Disclaimer: these are the views of TalkPolitics’ Managing Director and not of TalkPolitics as an organisation.

By Managing Director Matt Gillow

 

What a night.

For many, this is a fantastic result. Britain went to the polls yesterday morning with the muddled choice between nationalism and nationalisation – between intervention and intervention. They chose neither. Whilst they will be delighted with their gains when some predicted they would collapse, the Liberal Democrats have missed the biggest open goal in (very) recent memory. When thousands wanted a strong, liberal alternative, they failed to provide it.

The politically sensible will be delighted, waking up on the 9th June. May’s slim majority means continued Conservative leadership and not the dramatic shake-up of Corbyn’s red-in-tooth-and-claw Socialism. A progressive alliance would be strong enough to put a brake on the harshest aspects of May-ism. Jeremy Corbyn’s Labour is proving themselves to be a strong opposition against all the odds – absolutely essential for a Parliamentary Democracy. The Liberal centre has survived.

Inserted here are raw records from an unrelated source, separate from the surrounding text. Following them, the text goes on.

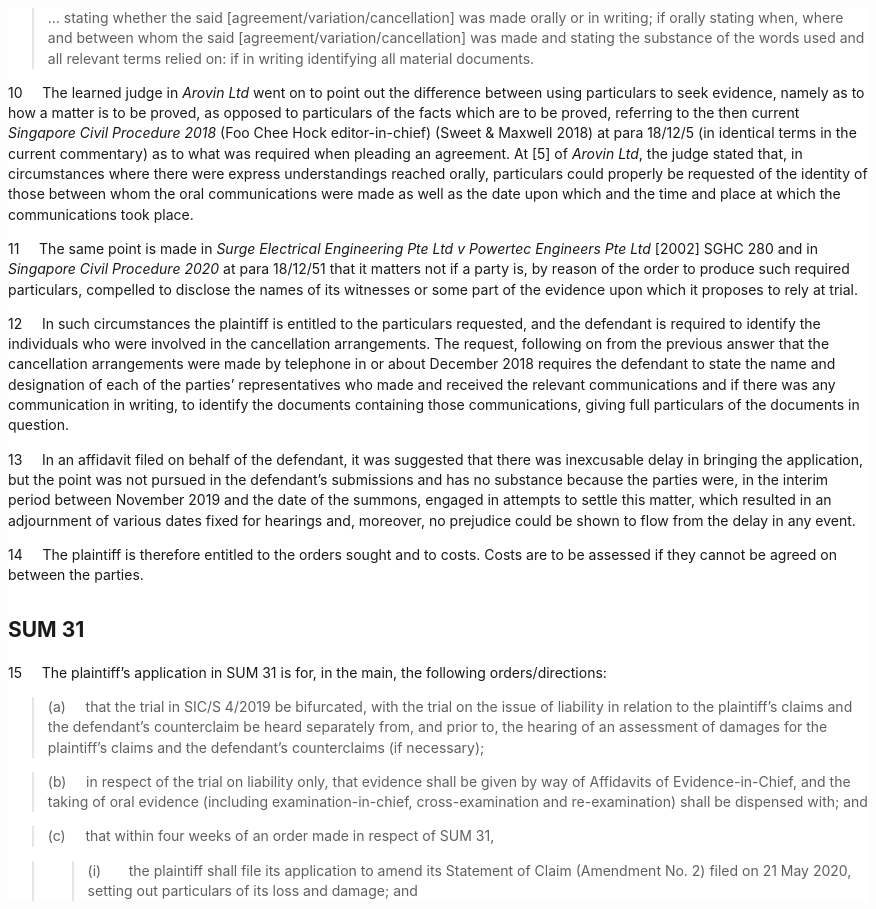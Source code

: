 > … stating whether the said \[agreement/variation/cancellation\] was made orally or in writing; if orally stating when, where and between whom the said \[agreement/variation/cancellation\] was made and stating the substance of the words used and all relevant terms relied on: if in writing identifying all material documents.

10     The learned judge in _Arovin Ltd_ went on to point out the difference between using particulars to seek evidence, namely as to how a matter is to be proved, as opposed to particulars of the facts which are to be proved, referring to the then current _Singapore Civil Procedure 2018_ (Foo Chee Hock editor-in-chief) (Sweet & Maxwell 2018) at para 18/12/5 (in identical terms in the current commentary) as to what was required when pleading an agreement. At \[5\] of _Arovin Ltd_, the judge stated that, in circumstances where there were express understandings reached orally, particulars could properly be requested of the identity of those between whom the oral communications were made as well as the date upon which and the time and place at which the communications took place.

11     The same point is made in _Surge Electrical Engineering Pte Ltd v Powertec Engineers Pte Ltd_ <span class="citation">\[2002\] SGHC 280</span> and in _Singapore Civil Procedure 2020_ at para 18/12/51 that it matters not if a party is, by reason of the order to produce such required particulars, compelled to disclose the names of its witnesses or some part of the evidence upon which it proposes to rely at trial.

12     In such circumstances the plaintiff is entitled to the particulars requested, and the defendant is required to identify the individuals who were involved in the cancellation arrangements. The request, following on from the previous answer that the cancellation arrangements were made by telephone in or about December 2018 requires the defendant to state the name and designation of each of the parties’ representatives who made and received the relevant communications and if there was any communication in writing, to identify the documents containing those communications, giving full particulars of the documents in question.

13     In an affidavit filed on behalf of the defendant, it was suggested that there was inexcusable delay in bringing the application, but the point was not pursued in the defendant’s submissions and has no substance because the parties were, in the interim period between November 2019 and the date of the summons, engaged in attempts to settle this matter, which resulted in an adjournment of various dates fixed for hearings and, moreover, no prejudice could be shown to flow from the delay in any event.

14     The plaintiff is therefore entitled to the orders sought and to costs. Costs are to be assessed if they cannot be agreed on between the parties.

## SUM 31

15     The plaintiff’s application in SUM 31 is for, in the main, the following orders/directions:

> (a)     that the trial in SIC/S 4/2019 be bifurcated, with the trial on the issue of liability in relation to the plaintiff’s claims and the defendant’s counterclaim be heard separately from, and prior to, the hearing of an assessment of damages for the plaintiff’s claims and the defendant’s counterclaims (if necessary);

> (b)     in respect of the trial on liability only, that evidence shall be given by way of Affidavits of Evidence-in-Chief, and the taking of oral evidence (including examination-in-chief, cross-examination and re-examination) shall be dispensed with; and

> (c)     that within four weeks of an order made in respect of SUM 31,

>> (i)       the plaintiff shall file its application to amend its Statement of Claim (Amendment No. 2) filed on 21 May 2020, setting out particulars of its loss and damage; and
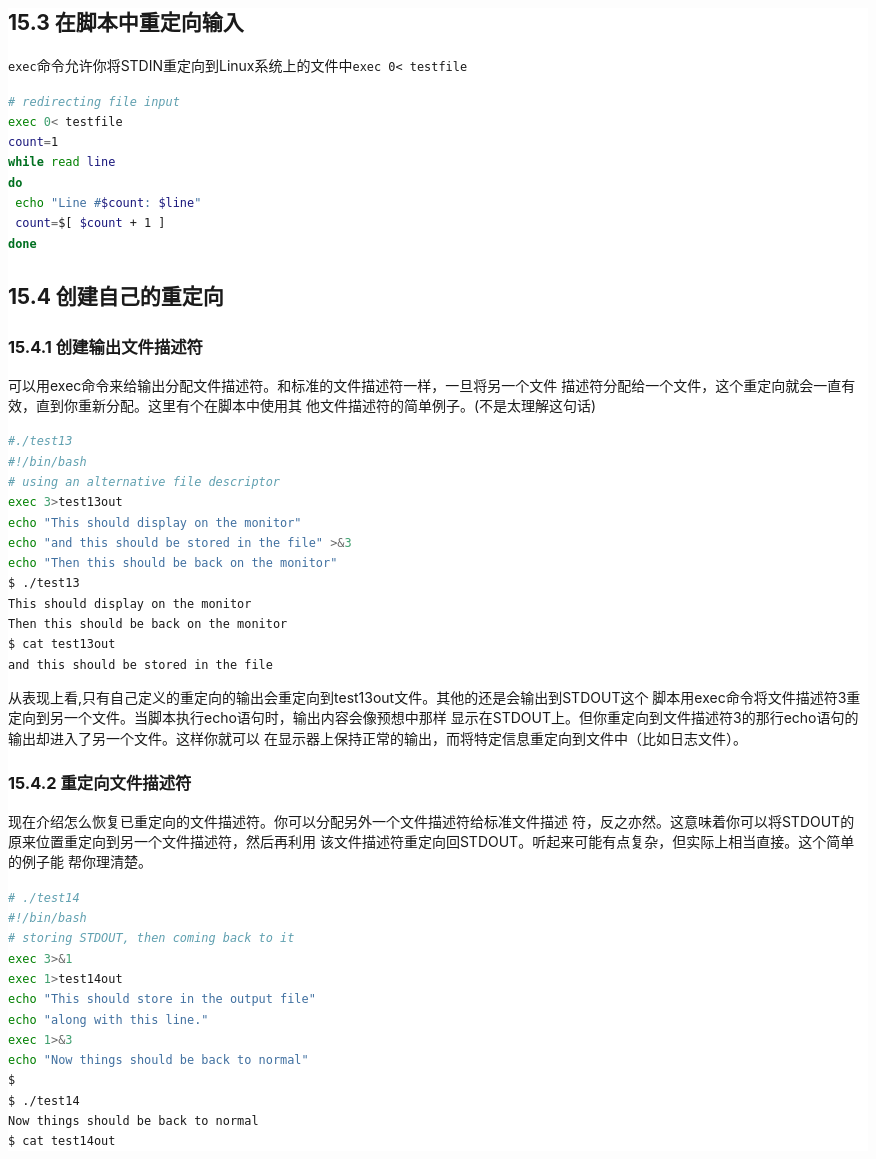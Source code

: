 ## 15.3 在脚本中重定向输入

`exec`命令允许你将STDIN重定向到Linux系统上的文件中`exec 0< testfile`

```bash
# redirecting file input 
exec 0< testfile 
count=1 
while read line 
do 
 echo "Line #$count: $line" 
 count=$[ $count + 1 ] 
done 
```

## 15.4 创建自己的重定向

### 15.4.1 创建输出文件描述符

可以用exec命令来给输出分配文件描述符。和标准的文件描述符一样，一旦将另一个文件
描述符分配给一个文件，这个重定向就会一直有效，直到你重新分配。这里有个在脚本中使用其
他文件描述符的简单例子。(不是太理解这句话)

```bash
#./test13
#!/bin/bash
# using an alternative file descriptor 
exec 3>test13out 
echo "This should display on the monitor" 
echo "and this should be stored in the file" >&3 
echo "Then this should be back on the monitor" 
$ ./test13
This should display on the monitor 
Then this should be back on the monitor 
$ cat test13out 
and this should be stored in the file 

```

从表现上看,只有自己定义的重定向的输出会重定向到test13out文件。其他的还是会输出到STDOUT这个
脚本用exec命令将文件描述符3重定向到另一个文件。当脚本执行echo语句时，输出内容会像预想中那样
显示在STDOUT上。但你重定向到文件描述符3的那行echo语句的输出却进入了另一个文件。这样你就可以
在显示器上保持正常的输出，而将特定信息重定向到文件中（比如日志文件）。

### 15.4.2 重定向文件描述符

现在介绍怎么恢复已重定向的文件描述符。你可以分配另外一个文件描述符给标准文件描述
符，反之亦然。这意味着你可以将STDOUT的原来位置重定向到另一个文件描述符，然后再利用
该文件描述符重定向回STDOUT。听起来可能有点复杂，但实际上相当直接。这个简单的例子能
帮你理清楚。

```bash
# ./test14 
#!/bin/bash
# storing STDOUT, then coming back to it 
exec 3>&1
exec 1>test14out 
echo "This should store in the output file" 
echo "along with this line." 
exec 1>&3
echo "Now things should be back to normal" 
$ 
$ ./test14 
Now things should be back to normal 
$ cat test14out 
```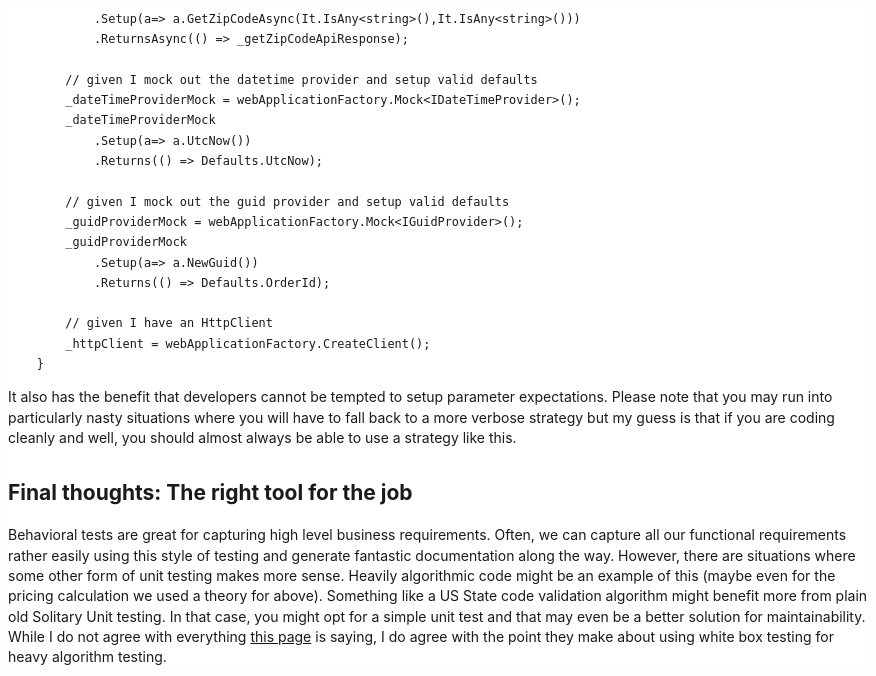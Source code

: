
 ```CSharp
            .Setup(a=> a.GetZipCodeAsync(It.IsAny<string>(),It.IsAny<string>()))
            .ReturnsAsync(() => _getZipCodeApiResponse);

        // given I mock out the datetime provider and setup valid defaults
        _dateTimeProviderMock = webApplicationFactory.Mock<IDateTimeProvider>();
        _dateTimeProviderMock
            .Setup(a=> a.UtcNow())
            .Returns(() => Defaults.UtcNow);

        // given I mock out the guid provider and setup valid defaults
        _guidProviderMock = webApplicationFactory.Mock<IGuidProvider>();
        _guidProviderMock
            .Setup(a=> a.NewGuid())
            .Returns(() => Defaults.OrderId);

        // given I have an HttpClient
        _httpClient = webApplicationFactory.CreateClient();
    }

```
It also has the benefit that developers cannot be tempted to setup parameter expectations. Please note that you may run into particularly nasty situations where you will have to fall back to a more verbose strategy but my guess is that if you are coding cleanly and well, you should almost always be able to use a strategy like this. 


## Final thoughts: The right tool for the job

Behavioral tests are great for capturing high level business requirements. Often, we can capture all our functional requirements rather easily using this style of testing and generate fantastic documentation along the way. However, there are situations where some other form of unit testing makes more sense. Heavily algorithmic code might be an example of this (maybe even for the pricing calculation we used a theory for above). Something like a US State code validation algorithm might benefit more from plain old Solitary Unit testing. In that case, you might opt for a simple unit test and that may even be a better solution for maintainability. While I do not agree with everything [this page](https://www.practitest.com/resource-center/article/black-box-vs-white-box-testing/) is saying, I do agree with the point they make about using white box testing for heavy algorithm testing.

Voter turnout was up.

But for those who will overstate the results from May’s foolish gamble – there are some important points we must remember. Jeremy Corbyn has strengthened Labour’s hand, and dramatically improved his credibility; we must give credit where it is due – but he and his Party still lost this election by nearly the same margin as in 2015. Indeed, Remainers who think that a decrease in Conservative presence in the Commons must remember that 80%+ voters cast a ballot for parties who (now) support Brexit.

There are a few, immediate lessons we can take from the result. One is that it is time for reform of our voting system. The dangers of two-party politics are that many are left disillusioned, and discourse through debate is smothered. The other, is that the electorate do not want ‘more of the same – a ‘strong and stable’ government. In Scotland, in Wales, and in many parts of England, people voted for change. Socialism must not be that change. It is on the Liberal centre/right to provide it.